TABLE-US-00004 TABLE E4 (5 mm PET Strapping) Thick- Tensile Weld Width ness Weight Void Strength Strength Weld (mm) (mm) (g/m) Volume % (KgF) (KgF) Eff. 4.93 0.36 2.07 0.14206 58.23 31.15 0.53 4.88 0.36 2.04 0.145823 57.61 40.33 0.70 4.91 0.37 2.06 0.166211 60.4 42.81 0.71 4.90 0.36 2.06 15.14% 58.75 38.10 64.79% 4.85 0.46 1.88 0.388738 31 28 0.90 4.89 0.45 1.87 0.384198 30 24 0.80 4.89 0.415 1.85 0.339404 40 33 0.83 4.88 0.44 1.87 37.08% 33.67 28.33 84.27%

[0068] As is visible from the above results, the greater void % of 37.08% of the latter three samples did not detract from the weld efficiency, but was rather improved as compared to the former three samples having a void % of 15.14%. All of the straps exhibited satisfactory tensile strength.
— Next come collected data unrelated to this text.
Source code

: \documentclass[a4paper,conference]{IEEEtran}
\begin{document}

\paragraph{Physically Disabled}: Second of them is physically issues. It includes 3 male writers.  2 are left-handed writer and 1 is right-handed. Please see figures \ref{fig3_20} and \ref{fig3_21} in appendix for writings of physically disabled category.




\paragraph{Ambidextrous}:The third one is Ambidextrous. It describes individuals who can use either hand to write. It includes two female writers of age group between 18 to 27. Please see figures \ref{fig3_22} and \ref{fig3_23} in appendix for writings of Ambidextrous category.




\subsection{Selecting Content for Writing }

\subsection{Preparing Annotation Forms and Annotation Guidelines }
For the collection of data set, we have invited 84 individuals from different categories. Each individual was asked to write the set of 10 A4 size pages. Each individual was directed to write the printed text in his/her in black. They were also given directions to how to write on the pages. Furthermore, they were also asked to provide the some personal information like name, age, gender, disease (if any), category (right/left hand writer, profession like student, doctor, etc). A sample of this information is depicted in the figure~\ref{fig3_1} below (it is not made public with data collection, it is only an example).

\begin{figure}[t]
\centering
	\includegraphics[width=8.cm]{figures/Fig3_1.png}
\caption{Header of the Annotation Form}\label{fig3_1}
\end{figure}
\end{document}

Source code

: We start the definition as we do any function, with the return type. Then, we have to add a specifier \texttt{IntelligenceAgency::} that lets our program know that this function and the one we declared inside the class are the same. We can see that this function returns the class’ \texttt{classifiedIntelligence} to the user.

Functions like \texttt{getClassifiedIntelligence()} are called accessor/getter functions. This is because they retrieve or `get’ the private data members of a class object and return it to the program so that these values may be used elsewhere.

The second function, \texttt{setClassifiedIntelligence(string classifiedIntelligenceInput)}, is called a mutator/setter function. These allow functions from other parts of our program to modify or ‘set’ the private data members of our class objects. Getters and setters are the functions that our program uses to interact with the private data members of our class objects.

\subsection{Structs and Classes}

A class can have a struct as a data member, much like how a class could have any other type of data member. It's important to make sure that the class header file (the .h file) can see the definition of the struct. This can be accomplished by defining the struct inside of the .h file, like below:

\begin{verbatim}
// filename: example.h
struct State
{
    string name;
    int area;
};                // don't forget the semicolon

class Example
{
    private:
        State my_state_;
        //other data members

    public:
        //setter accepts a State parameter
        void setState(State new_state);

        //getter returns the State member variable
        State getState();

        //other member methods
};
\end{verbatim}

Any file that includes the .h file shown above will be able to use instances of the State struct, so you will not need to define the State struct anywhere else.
[0069] Consistent with the above testing protocols, in particular the use of an ultrasonic welder for providing the weld joining together of the respective straps (which of course, may be representative of the two ends of a continuous loop of a particular strap, used in bundling an array or plurality of discrete articles and keeping them bundled, due to the tension within the continuous loop formed as consequence of the ultrasonic welding step of these two ends) is believed due to the enhancement in the narrowed strap of E1, viz., the embossed PET strap having a preferred embossment pattern on at least one of the major faces of the PET strap, the mechanical properties of the embossed PET strap the PET being partially crystalline in nature, and the combination of the ultrasonic welding step used, now make possible the use of narrower PET straps than those previously thought in bundling applications of discrete articles. This is in part also made possible by the use of ultrasonic welding in forming a continuous loop of the embossed PET strap, and the nature of energy transfer of ultrasonic welding, which induces frequency/oscillation in the region of the weld joint formed from overlapping straps, which contrasts with thermal and/or frictional welding which, on the relatively small mass of PET strap within the weld joint would induce molecular crystallization in the regions immediately adjacent to the weld joint, possibly within the region of the weld joint itself. Such would induce strap embrittlement along the weld, and cause the thermal and/or frictional welded joint to fail, particularly under the tensile condition to which the continuous loop of PET strap would be subjected in a conventional bundling operation. Surprisingly the present inventors have overcome such a shortcoming, and provide an unexpected but technically satisfactory solution wherein a narrow, embossed PET strap may be used. Such is unexpected from the prior art, which suggests only wider PET straps in such applications, and in particular wherein the continuous loop of PET strap formed from such wider PET straps were also welded utilizing a thermal and/or frictional welding step.

[0070] Again, the examples and embodiments disclosed herein and in the drawing figures (and photographs) are by way of illustration and not by way of limitation. Further embodiments of plastic strap, and processes for their production and use are also feasible in full within the present inventive scope.